Goal of the exercise: Would you repeat the entries below exactly and omit the pictures?

Material for this task:
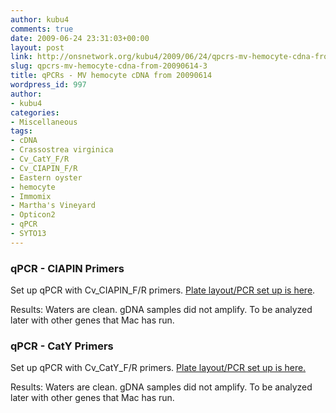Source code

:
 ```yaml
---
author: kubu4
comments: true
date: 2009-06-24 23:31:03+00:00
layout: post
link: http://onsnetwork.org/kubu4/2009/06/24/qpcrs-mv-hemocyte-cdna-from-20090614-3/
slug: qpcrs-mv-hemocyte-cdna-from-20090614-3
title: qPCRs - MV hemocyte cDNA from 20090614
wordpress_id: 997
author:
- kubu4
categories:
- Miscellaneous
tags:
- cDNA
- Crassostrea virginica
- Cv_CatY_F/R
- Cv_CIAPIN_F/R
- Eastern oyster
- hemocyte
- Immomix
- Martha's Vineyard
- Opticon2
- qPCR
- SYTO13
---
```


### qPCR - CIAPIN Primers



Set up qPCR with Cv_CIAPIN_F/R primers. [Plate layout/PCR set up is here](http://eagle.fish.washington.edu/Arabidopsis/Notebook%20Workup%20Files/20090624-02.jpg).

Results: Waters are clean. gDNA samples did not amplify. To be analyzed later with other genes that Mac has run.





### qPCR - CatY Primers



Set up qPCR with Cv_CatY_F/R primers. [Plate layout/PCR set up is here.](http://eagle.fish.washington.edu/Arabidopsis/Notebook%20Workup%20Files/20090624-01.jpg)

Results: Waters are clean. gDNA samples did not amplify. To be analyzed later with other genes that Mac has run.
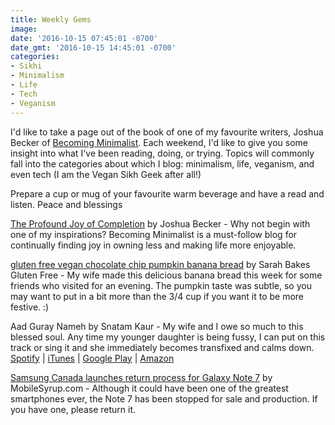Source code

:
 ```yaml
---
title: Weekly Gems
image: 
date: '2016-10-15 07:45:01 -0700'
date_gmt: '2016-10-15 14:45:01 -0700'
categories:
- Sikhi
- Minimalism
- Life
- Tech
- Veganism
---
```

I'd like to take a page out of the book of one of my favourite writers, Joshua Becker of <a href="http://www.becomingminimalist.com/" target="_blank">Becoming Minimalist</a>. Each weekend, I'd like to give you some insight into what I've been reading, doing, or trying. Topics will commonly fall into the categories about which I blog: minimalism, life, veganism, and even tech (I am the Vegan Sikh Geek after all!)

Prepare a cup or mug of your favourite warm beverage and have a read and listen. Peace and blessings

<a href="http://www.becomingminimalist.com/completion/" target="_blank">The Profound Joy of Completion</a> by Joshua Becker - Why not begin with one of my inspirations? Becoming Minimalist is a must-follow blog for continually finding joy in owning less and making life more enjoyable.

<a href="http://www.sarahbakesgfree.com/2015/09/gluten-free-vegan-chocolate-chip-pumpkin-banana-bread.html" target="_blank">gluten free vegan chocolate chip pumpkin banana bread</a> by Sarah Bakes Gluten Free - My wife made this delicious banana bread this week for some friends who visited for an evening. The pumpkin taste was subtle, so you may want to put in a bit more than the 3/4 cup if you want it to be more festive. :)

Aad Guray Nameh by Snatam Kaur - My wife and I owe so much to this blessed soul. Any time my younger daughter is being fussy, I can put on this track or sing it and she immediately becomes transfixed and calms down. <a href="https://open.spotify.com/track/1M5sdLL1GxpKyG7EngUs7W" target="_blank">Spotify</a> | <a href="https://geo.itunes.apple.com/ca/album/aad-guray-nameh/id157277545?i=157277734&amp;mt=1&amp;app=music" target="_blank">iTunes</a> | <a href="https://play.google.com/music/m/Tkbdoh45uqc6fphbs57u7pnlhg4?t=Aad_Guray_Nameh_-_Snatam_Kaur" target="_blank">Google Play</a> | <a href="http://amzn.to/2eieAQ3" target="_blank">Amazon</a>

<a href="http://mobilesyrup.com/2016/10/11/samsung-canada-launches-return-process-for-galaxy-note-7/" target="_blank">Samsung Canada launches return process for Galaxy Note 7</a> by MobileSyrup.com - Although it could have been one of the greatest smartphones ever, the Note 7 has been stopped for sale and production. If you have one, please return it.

Response area:
Source code

:
 ```yaml
---
author: kubu4
comments: true
date: 2009-06-24 23:31:03+00:00
layout: post
link: http://onsnetwork.org/kubu4/2009/06/24/qpcrs-mv-hemocyte-cdna-from-20090614-3/
slug: qpcrs-mv-hemocyte-cdna-from-20090614-3
title: qPCRs - MV hemocyte cDNA from 20090614
wordpress_id: 997
author:
- kubu4
categories:
- Miscellaneous
tags:
- cDNA
- Crassostrea virginica
- Cv_CatY_F/R
- Cv_CIAPIN_F/R
- Eastern oyster
- hemocyte
- Immomix
- Martha's Vineyard
- Opticon2
- qPCR
- SYTO13
---
```


### qPCR - CIAPIN Primers



Set up qPCR with Cv_CIAPIN_F/R primers. [Plate layout/PCR set up is here](http://eagle.fish.washington.edu/Arabidopsis/Notebook%20Workup%20Files/20090624-02.jpg).

Results: Waters are clean. gDNA samples did not amplify. To be analyzed later with other genes that Mac has run.





### qPCR - CatY Primers



Set up qPCR with Cv_CatY_F/R primers. [Plate layout/PCR set up is here.](http://eagle.fish.washington.edu/Arabidopsis/Notebook%20Workup%20Files/20090624-01.jpg)

Results: Waters are clean. gDNA samples did not amplify. To be analyzed later with other genes that Mac has run.
Source code

:
 ```yaml
---
title: Weekly Gems
image: 
date: '2016-10-15 07:45:01 -0700'
date_gmt: '2016-10-15 14:45:01 -0700'
categories:
- Sikhi
- Minimalism
- Life
- Tech
- Veganism
---
```

I'd like to take a page out of the book of one of my favourite writers, Joshua Becker of <a href="http://www.becomingminimalist.com/" target="_blank">Becoming Minimalist</a>. Each weekend, I'd like to give you some insight into what I've been reading, doing, or trying. Topics will commonly fall into the categories about which I blog: minimalism, life, veganism, and even tech (I am the Vegan Sikh Geek after all!)

Prepare a cup or mug of your favourite warm beverage and have a read and listen. Peace and blessings

<a href="http://www.becomingminimalist.com/completion/" target="_blank">The Profound Joy of Completion</a> by Joshua Becker - Why not begin with one of my inspirations? Becoming Minimalist is a must-follow blog for continually finding joy in owning less and making life more enjoyable.

<a href="http://www.sarahbakesgfree.com/2015/09/gluten-free-vegan-chocolate-chip-pumpkin-banana-bread.html" target="_blank">gluten free vegan chocolate chip pumpkin banana bread</a> by Sarah Bakes Gluten Free - My wife made this delicious banana bread this week for some friends who visited for an evening. The pumpkin taste was subtle, so you may want to put in a bit more than the 3/4 cup if you want it to be more festive. :)

Aad Guray Nameh by Snatam Kaur - My wife and I owe so much to this blessed soul. Any time my younger daughter is being fussy, I can put on this track or sing it and she immediately becomes transfixed and calms down. <a href="https://open.spotify.com/track/1M5sdLL1GxpKyG7EngUs7W" target="_blank">Spotify</a> | <a href="https://geo.itunes.apple.com/ca/album/aad-guray-nameh/id157277545?i=157277734&amp;mt=1&amp;app=music" target="_blank">iTunes</a> | <a href="https://play.google.com/music/m/Tkbdoh45uqc6fphbs57u7pnlhg4?t=Aad_Guray_Nameh_-_Snatam_Kaur" target="_blank">Google Play</a> | <a href="http://amzn.to/2eieAQ3" target="_blank">Amazon</a>

<a href="http://mobilesyrup.com/2016/10/11/samsung-canada-launches-return-process-for-galaxy-note-7/" target="_blank">Samsung Canada launches return process for Galaxy Note 7</a> by MobileSyrup.com - Although it could have been one of the greatest smartphones ever, the Note 7 has been stopped for sale and production. If you have one, please return it.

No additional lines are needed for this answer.